A mud system’s per-barrel cost is not necessarily the best measure. Choosing a more complex fluid system matched to a formation’s specific geology will cost more, but it also may eliminate formation damage and minimize problems that could turn into nonproductive-time events. For these reasons, the “cheapest” fluid may not have the lowest absolute cost when all factors are considered.

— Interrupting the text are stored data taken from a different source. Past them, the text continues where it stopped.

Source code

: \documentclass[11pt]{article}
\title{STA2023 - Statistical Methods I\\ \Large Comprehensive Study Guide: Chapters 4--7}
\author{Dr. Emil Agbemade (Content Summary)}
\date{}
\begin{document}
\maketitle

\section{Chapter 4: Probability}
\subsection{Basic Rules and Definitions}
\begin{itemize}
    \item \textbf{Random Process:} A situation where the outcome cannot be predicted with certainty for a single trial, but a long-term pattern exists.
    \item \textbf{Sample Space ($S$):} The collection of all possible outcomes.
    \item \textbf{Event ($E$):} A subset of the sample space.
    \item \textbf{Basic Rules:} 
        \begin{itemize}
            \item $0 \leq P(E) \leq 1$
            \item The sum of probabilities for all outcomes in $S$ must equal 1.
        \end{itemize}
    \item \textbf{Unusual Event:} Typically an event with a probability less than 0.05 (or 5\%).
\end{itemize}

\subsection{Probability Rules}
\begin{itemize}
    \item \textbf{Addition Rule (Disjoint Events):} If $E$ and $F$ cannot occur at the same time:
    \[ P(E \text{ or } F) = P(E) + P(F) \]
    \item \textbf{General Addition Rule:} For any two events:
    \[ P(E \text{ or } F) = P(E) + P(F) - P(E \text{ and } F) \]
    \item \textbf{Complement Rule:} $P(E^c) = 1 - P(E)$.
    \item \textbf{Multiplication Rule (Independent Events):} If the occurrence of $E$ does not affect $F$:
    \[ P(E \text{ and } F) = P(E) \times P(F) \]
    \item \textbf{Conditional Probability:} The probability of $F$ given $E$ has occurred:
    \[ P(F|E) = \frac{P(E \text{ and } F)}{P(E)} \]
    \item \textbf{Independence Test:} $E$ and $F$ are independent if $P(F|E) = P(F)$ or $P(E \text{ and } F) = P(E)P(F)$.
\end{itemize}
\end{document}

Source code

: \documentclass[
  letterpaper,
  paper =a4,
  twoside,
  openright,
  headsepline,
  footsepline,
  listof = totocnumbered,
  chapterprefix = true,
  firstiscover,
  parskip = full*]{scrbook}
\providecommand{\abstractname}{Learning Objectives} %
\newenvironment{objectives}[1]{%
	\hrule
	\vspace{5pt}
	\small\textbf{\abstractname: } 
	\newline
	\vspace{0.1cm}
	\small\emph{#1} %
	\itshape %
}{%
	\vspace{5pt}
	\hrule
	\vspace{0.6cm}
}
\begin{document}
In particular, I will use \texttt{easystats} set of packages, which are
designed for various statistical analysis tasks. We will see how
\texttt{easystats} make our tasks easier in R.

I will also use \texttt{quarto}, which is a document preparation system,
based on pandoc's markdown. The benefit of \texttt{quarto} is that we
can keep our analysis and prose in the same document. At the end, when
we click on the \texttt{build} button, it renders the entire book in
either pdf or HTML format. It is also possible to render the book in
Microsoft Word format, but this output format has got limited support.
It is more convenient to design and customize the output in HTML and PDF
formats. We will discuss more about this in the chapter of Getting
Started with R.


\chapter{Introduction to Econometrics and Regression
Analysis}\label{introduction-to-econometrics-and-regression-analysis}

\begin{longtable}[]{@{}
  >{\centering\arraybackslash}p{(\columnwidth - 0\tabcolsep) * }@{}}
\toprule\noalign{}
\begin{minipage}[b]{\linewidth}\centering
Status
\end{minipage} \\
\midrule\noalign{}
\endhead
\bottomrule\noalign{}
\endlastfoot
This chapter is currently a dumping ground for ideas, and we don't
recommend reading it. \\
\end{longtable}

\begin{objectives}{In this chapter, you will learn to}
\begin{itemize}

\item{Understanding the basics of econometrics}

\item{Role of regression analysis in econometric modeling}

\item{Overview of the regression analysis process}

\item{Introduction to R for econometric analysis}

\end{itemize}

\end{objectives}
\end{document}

The fluids industry is continuing to maintain forward momentum by introducing incremental advances in fluid products, systems and applications. A cursory review of technical presentations at this year’s American Association of Drilling Engineers’ Fluids Technical Conference & Exhibition, and the International Association of Drilling Contractors/Society of Petroleum Engineers Drilling Conference & Exhibition, demonstrates several developments across a range of areas, including WBMs, NAFs, lost circulation materials, on-site operations, and automation.
Water-Based Fluids
Water-based muds are the systems of choice for onshore resource plays, and several high-performance WBM products for enhanced wellbore stability are now available. The base fluids for these formulations range from freshwater with very low chloride content to saturated brines. Using brines for mud weight control and clay inhibition are part of the makeup of high-performance WBMs.
Freshwater reacts with shale formations and can accelerate wellbore collapse. Brine-based systems and stabilizing additives slow the water-wetting of shales to improve stability. Brine-based systems typically eliminate the need to use bentonite for viscosity and fluid loss control, with water-dispersible polymers added to control API mud properties.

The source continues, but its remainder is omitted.